Предположим, что история любовного конфликта, показанная зрителям, не осталась нераскрытой. Но в каких сюжетных действиях её могли представить зрителям в таком случае? Кроме Пролога и Эпилога в опере есть только три истории – «сказки» – рассказанные поэтом Гофманом. Но они автономны, фантасмагоричны и больше соответствуют своему жанру сказок, а не рассказам. И вот здесь следует сфокусировать внимание на одном аспекте – «Сказки Гофмана» полностью оправдывают своё название. Акты «Олимпии», «Антонии» и «Джульетты» – три истории, которые придуманы Гофманом. Рассказчик-Гофман наделён почти дьявольским характером, с «его неподвижным и диким взглядом, который позволял вспышкам пламени вырваться из окутавшего леса чёрных волос» [6, c. 27]. «Бессознательное скольжение Гофмана от голоса третьего лица его повествовательной баллады к грёзам от первого лица и самораскрытию показывает двойную природу его персонажа в опере: хотя он кажется единственным “унитарным” персонажем оперы, единственным, кто не появляется в многочисленных воплощениях и остаётся тем же самым в каждой обстановке и в каждом приключении, этот Гофман все-таки “множественен”. <…> В заключительной строфе баллады, звучащей в эпилоге, расстояние между этими двумя голосами полностью исчезает, ибо становится ясно, что сам Гофман – это “Кляйнзак”, тоскующий по Стелле», своей прекрасной возлюбленной [6, c. 24]. Три истории имеют одного автора, который во время рассказа мог находиться в нетрезвом состоянии, что может позволить называть его ненадёжным рассказчиком.

«Ненадёжный рассказчик» – художественный приём, заключающийся в том, что рассказчик сообщает неполную или недостоверную информацию. Таким образом, происходит нарушение негласного договора между автором и читателем, согласно которому события должны описываться такими, какими они есть. Данный термин введён Уэйном Бутом, американским критиком, в своей работе «Риторика художественной литературы» [7]. Ненадёжность рассказчика может появиться либо из-за желания последнего приукрасить историю, либо из-за наивности и малозрелости повествователя (от лица ребёнка), либо из-за проблем с психическим здоровьем – сумасшествие. В данной опере, опять же, следует указать на неясное сознание главного рассказчика, возникшее по причине принятых спиртных напитков. Стоит заметить, что выявленный приём своими особенностями подходит под критерии романтической иронии, а именно – игрой со зрительскими ожиданиями. Зрители жаждут увидеть одни истории, а тем временем автор может рассказать другие, введя публику в заблуждение. В опере этот приём помог создать авторам «второе дно» истории, позволив передать самый основной сюжет, спрятанный, как примарный тон в обертонах, в других сюжетах. Изучив этот основной сюжет, исполнительница сопрановых партий может интерпретировать каждый образ по-особенному, при этом связав их единой цепью. Поэтому стоит изучить данный скрытый сюжет.
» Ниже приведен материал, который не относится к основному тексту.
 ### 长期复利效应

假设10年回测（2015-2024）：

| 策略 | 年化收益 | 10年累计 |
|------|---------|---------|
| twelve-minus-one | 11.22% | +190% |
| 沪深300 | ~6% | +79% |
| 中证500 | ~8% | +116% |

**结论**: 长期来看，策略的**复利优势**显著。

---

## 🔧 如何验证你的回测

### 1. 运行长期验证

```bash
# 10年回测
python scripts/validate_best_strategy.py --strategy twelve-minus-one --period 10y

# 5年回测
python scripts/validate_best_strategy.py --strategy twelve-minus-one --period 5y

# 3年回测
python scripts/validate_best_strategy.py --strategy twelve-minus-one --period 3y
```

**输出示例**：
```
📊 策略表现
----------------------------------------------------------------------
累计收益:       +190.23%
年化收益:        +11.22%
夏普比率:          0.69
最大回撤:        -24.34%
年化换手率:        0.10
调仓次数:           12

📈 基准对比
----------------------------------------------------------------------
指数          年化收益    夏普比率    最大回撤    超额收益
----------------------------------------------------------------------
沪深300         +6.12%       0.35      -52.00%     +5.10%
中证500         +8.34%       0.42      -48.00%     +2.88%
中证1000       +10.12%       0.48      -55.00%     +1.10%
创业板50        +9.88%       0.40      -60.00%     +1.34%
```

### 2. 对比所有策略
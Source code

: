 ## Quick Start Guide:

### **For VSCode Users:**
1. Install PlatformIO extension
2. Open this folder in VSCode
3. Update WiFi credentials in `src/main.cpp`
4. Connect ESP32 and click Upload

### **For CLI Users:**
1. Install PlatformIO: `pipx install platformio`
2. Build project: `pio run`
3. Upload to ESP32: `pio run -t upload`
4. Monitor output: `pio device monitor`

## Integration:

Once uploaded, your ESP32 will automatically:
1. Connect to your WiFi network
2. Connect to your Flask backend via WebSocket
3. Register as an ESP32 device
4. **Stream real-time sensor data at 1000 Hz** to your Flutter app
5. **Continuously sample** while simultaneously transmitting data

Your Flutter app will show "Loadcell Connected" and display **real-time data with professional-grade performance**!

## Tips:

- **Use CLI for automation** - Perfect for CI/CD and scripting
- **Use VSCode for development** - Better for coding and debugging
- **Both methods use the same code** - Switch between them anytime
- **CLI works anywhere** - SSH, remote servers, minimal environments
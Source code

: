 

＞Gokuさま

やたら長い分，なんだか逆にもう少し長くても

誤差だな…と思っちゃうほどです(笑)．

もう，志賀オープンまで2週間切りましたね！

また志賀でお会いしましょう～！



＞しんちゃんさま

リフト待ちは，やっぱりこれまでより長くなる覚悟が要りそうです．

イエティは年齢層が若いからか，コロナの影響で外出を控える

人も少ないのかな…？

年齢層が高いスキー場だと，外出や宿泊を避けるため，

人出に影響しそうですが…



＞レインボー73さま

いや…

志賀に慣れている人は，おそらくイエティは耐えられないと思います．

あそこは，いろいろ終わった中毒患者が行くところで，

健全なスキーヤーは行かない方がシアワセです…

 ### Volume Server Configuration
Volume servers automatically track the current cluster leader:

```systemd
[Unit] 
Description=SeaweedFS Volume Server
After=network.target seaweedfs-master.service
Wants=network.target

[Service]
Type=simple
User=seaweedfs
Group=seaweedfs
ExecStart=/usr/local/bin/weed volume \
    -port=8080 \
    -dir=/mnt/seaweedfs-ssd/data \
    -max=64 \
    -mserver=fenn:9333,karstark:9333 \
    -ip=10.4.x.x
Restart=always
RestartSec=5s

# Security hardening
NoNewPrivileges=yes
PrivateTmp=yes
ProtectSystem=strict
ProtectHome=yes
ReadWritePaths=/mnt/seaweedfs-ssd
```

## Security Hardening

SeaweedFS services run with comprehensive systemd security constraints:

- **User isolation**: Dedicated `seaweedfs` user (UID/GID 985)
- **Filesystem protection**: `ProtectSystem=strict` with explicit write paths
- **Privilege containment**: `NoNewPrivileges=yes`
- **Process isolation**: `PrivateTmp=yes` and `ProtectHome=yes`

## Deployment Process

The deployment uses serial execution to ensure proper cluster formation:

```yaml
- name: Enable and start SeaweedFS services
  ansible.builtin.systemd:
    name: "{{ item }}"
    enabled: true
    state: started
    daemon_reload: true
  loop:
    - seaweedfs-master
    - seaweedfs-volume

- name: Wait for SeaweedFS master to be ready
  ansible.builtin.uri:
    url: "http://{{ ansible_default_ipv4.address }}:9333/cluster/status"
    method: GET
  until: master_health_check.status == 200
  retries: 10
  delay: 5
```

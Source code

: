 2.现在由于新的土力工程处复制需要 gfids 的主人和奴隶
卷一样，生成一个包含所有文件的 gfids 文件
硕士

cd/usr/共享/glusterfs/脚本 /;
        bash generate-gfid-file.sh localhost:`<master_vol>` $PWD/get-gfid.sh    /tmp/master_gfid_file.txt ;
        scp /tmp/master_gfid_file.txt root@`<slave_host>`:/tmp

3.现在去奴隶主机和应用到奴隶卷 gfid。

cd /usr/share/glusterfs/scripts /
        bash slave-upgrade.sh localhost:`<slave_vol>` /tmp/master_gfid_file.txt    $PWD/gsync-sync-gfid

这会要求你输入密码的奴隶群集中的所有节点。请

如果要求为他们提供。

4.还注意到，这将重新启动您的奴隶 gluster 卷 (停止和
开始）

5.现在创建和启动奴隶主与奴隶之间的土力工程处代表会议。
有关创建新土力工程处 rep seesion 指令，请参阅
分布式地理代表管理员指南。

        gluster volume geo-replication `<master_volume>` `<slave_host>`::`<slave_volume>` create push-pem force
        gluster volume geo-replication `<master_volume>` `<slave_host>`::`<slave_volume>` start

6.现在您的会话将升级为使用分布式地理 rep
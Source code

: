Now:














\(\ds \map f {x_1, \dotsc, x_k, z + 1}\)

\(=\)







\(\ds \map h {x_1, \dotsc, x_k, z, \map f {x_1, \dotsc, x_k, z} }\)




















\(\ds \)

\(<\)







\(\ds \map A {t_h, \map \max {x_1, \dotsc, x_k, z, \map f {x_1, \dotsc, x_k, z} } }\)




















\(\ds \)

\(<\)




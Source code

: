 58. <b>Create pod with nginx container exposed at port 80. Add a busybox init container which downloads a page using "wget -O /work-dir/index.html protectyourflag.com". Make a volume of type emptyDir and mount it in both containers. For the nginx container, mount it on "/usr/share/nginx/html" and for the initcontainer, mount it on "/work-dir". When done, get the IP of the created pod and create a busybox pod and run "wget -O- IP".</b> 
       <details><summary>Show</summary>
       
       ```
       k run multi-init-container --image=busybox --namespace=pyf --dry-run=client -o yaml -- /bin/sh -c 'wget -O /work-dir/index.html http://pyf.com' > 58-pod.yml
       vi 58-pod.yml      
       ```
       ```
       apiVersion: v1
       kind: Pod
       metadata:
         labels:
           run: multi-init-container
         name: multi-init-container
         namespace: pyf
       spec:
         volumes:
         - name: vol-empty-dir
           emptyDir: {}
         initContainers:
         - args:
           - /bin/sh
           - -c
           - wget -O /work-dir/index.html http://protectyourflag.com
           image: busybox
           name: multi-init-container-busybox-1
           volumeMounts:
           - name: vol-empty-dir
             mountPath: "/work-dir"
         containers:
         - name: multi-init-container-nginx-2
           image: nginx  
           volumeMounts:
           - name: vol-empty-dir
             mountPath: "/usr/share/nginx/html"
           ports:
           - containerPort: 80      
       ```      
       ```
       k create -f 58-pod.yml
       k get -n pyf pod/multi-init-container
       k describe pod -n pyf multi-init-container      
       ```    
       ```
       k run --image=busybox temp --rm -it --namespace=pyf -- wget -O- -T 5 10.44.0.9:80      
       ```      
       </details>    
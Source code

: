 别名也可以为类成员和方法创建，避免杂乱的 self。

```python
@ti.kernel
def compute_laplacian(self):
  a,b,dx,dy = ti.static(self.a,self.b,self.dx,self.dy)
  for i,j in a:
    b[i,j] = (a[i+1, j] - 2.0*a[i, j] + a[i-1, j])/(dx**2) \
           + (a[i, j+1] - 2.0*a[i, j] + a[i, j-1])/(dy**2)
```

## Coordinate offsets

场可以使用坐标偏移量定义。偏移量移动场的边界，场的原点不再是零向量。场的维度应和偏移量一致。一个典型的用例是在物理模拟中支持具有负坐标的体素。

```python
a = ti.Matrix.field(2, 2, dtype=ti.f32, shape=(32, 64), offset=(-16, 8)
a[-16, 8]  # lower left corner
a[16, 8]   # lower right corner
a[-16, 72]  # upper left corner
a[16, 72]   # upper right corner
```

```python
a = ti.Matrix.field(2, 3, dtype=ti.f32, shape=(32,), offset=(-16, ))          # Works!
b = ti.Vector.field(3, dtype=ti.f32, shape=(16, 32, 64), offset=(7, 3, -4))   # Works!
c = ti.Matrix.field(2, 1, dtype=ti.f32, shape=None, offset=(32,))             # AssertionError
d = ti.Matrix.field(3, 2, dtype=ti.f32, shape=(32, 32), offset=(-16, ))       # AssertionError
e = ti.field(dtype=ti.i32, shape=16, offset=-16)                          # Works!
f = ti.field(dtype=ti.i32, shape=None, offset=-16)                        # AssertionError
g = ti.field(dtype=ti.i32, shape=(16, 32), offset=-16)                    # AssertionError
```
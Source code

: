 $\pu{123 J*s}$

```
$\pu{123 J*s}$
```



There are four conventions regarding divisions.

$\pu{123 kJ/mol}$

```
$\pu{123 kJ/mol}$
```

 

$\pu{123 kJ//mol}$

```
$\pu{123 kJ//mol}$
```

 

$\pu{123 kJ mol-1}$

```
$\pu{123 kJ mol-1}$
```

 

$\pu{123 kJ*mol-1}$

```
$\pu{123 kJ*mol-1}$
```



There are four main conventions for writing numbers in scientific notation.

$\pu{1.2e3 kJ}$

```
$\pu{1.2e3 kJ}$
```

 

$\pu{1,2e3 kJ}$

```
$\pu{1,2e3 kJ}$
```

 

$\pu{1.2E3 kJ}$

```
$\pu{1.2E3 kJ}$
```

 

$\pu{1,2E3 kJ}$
Акт Олимпии: первое впечатление Гофмана от знакомства со Стеллой

(вокально-техническое превосходство над драматическими задачами)

Если смотреть на проанализированный ранее сюжет первого акта сквозь призму отношений Гофмана и Стеллы, то в действии можно увидеть историю знакомства Гофмана и Стеллы.

Первое впечатление, которое складывается у Гофмана после встречи с молодой девушкой: эстетически красивая особа, обладающая скромным и покладистым характером и прекрасным голосом, позволяющим исполнять виртуозные колоратурные пассажи. То есть первоначальный образ девушки в сознании поэта преобразовался в образ куклы, похожей на те, что были в музыкальных шкатулках и начинали петь, вращаться или танцевать от завода ключа. Это объясняет и эмоциональную сухость партии Олимпии. Пытаясь скомпенсировать важную составляющую драматического образа, композитор перед исполнительницей выстраивает ряд технических задач. Самым ярким примером для подтверждения вышесказанного можно назвать знаменитые куплеты. В них певице приходится сталкиваться с такими трудностями:

– Большой диапазон – от e1 до g3, с постоянным преобладанием тесситуры в районе от a1 до b2;

– музыкальная ткань насыщена пассажами гаммаобразного и аккордового типа, с преобладанием секвенций и скачков на кварту и квинту;

– в конце куплета присутствует длинный ход по триолям с c3 до e1, с последующим восхождением до g3 с помощью стаккатного штриха – являясь кульминацией куплета, этот момент крайне сложный: певице надо сохранить физические силы, дабы исполнить его с должной виртуозностью;

– в вокальной партии имеются ходы по полутонам с последующим глиссандо – звуковое подражание моменту окончания завода с выходом куклы «из строя»;

– весь музыкальный номер по нарастанию темпа и динамики напоминает механизм, который сначала медленно раскачивается, а в конце вырабатывает свой предел. Певице требуется исполнить данный эпизод дважды. При этом каденцию из середины стоит исполнить более сдержанно, даже с некоторым ощущением завершения. Тогда начало нового куплета приведёт публику в некоторое замешательство, что ещё сильнее подчеркнёт момент романтической иронии;

– не считая куплетов, в остальной вокальной партии отсутствуют другие слова, кроме «Oui» (c франц. «Да»). Поэтому следующие реплики героини – вокализы, пропеваемые на гласной «а», которые собой воплощают различные механические сбои, такие как заедание (трель) и окончание завода (глиссандо).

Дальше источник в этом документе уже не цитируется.